Evaclaire Wamitu - Email | LinkedIn
Simon Makumi - Email | LinkedIn
StreamFlix, a leading online streaming platform, is embarking on a project to revolutionize its user experience through the implementation of a hybrid movie recommendation system. Faced with challenges in user retention and engagement, as well as user overwhelm due to an extensive movie library, StreamFlix aims to leverage the power of data science to provide personalized movie suggestions. This initiative follows the CRISP-DM methodology and utilizes both collaborative filtering and content-based filtering techniques applied to the MovieLens dataset. The primary objective of this project is to develop and deploy an accurate hybrid recommendation system that can effectively predict user preferences and output a tailored list of top 5 movie recommendations. StreamFlix anticipates to not only enhance user engagement and retention but to also set a new standard in the streaming industry for tailored content delivery.
StreamFlix is facing challenges with user retention and engagement. Users are also overwhelmed by the vast library of movies available and often spend a considerable amount of time searching for movies they would enjoy. StreamFlix is, therefore, looking for a way to provide personalized movie recommendations to its users to improve their viewing experience and increase platform usage.
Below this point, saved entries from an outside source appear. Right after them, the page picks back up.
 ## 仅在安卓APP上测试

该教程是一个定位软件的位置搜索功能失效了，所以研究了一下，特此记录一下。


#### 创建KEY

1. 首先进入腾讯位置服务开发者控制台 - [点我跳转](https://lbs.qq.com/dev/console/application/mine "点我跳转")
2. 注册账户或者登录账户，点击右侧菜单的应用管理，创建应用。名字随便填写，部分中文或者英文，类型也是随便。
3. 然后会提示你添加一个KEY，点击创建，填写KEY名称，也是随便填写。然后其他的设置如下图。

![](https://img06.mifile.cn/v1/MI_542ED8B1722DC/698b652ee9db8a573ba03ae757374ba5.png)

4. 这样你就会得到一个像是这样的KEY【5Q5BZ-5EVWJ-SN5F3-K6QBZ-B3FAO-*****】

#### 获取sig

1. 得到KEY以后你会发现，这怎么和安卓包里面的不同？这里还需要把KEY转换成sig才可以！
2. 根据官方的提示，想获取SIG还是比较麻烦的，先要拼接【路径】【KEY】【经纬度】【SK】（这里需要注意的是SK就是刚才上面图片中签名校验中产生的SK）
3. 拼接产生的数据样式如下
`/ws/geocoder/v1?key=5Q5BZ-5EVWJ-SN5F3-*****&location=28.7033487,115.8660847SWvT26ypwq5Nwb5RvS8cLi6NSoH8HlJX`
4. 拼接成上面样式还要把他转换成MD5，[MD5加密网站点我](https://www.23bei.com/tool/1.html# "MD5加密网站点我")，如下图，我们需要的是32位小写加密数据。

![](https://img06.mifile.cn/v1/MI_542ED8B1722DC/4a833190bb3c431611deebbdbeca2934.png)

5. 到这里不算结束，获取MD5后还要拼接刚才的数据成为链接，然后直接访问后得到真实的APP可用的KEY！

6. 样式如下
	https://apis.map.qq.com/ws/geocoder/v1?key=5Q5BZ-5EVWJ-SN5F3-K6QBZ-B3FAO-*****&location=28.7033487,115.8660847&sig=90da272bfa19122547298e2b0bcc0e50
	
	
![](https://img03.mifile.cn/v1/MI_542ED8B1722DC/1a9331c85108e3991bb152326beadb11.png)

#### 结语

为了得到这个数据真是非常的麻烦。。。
This project follows the CRISP-DM methodology which entails:
Online streaming services such as StreamFlix aim to enhance user experience and retention by providing personalized movie recommendations. By delivering tailored content, these services strive to meet individual user preferences making it easier for users, both new and old, to discover movies they are likely to enjoy. This personalized approach is crucial because it increases user engagement, satisfaction and loyalty leading to higher user retention rates. For the business, this means improved subscription renewals, reduced churn rates and a more competitive edge in the crowded streaming market. Ultimately, providing proper personalized recommendations will help Sttreamflix build a stronger relationship with its users thus fostering long-term growth and success.
The data utilised in this project is the Movielens dataset from GroupLens Research Lab covering movie ratings from 1902 to 2018. The dataset contains 100836 ratings and 3683 tag applications across 9742 movies with each user rating at least 20 films. While the full dataset contains 1.9 million ratings, we focussed on a subset of about 100,000 for our current model due to time and resource constraints. This sample size balances computational efficiency with statistical relevance for our recommendation engine development. The datasets include links.csv
, movies.csv
, ratings.csv
and tags.csv
. The following features were utilized in the development of our recommendation system: movieId
, userId_x
, rating
, title
and genres
.
The datasets were merged on the movieId column resulting in a DataFrame with 285783 rows and 11 columns. The data was sufficient in fulfilling our objectives although additional information such as actors, directors, production studio, runtime and user demographics would have provided more context and insights into user preferences and movie characteristics leading to better recommendations.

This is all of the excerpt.